From: Chris Howard
Remote Name: 18.104.22.168
Time: 09:00 AM
I was excited to see my first Yellow-billed Cuckoo in California at the Dixon Green Gate Cottonwoods this morning (5 June) at 6:30AM. The bird was silent for the 30 seconds or so I watched it. It flew in short, graceful flights amongst the high cottonwood branches. With binoculars I could easily see the long decurved yellow bill (maybe some dark on the culmen?), dark face patch, white chin and throat, uniformly chocolate brown back, and a slight rufous tinge to the brown, droopy wings. Despite the quick response by other birders, the bird was not refound. This bird was certainly in migration, as the riparian habitat in the immidiate area is not extensive enough to suit it's breeding requirements.

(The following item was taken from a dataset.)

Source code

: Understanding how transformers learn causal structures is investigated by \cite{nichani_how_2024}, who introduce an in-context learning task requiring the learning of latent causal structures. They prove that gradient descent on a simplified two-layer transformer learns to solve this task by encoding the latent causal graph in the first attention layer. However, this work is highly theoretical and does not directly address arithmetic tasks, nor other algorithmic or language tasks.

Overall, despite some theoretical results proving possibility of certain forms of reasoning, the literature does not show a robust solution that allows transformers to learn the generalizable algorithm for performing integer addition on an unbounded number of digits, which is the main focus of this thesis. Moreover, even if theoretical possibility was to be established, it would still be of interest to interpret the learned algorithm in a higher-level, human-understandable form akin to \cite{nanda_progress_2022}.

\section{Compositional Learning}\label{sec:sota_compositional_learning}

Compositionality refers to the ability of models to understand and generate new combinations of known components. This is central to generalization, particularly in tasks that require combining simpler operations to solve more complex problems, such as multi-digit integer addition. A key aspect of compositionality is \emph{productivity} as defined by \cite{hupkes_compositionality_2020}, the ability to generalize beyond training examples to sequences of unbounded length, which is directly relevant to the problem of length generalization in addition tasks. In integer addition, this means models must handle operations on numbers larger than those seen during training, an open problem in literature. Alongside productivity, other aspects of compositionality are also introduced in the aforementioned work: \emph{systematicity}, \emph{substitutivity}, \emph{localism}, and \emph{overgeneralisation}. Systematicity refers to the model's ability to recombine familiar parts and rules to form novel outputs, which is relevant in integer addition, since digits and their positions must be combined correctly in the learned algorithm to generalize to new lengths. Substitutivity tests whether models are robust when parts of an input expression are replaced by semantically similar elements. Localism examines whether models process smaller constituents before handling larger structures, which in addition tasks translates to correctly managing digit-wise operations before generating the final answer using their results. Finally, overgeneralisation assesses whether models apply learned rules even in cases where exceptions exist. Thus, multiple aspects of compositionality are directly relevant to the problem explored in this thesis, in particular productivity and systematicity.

The Yellow-billed Cuckoo, a state-listed endangered species, has become a critically rare breeding bird in Califonia. In surveys conducted in 1986 and 1987 by Steve Laymon, only 30-33 pairs were found in all of California. Loss of riparian forest habitat is the reason for the decline of this once common bird (Grinnell, 1915). Last year Debby Parker found one individual in migration on 4 June in the Dixon Lane area. That cuckoos are still migrating to the Owens Valley underscores the importance of protecting and improving what little riparian habitat remains.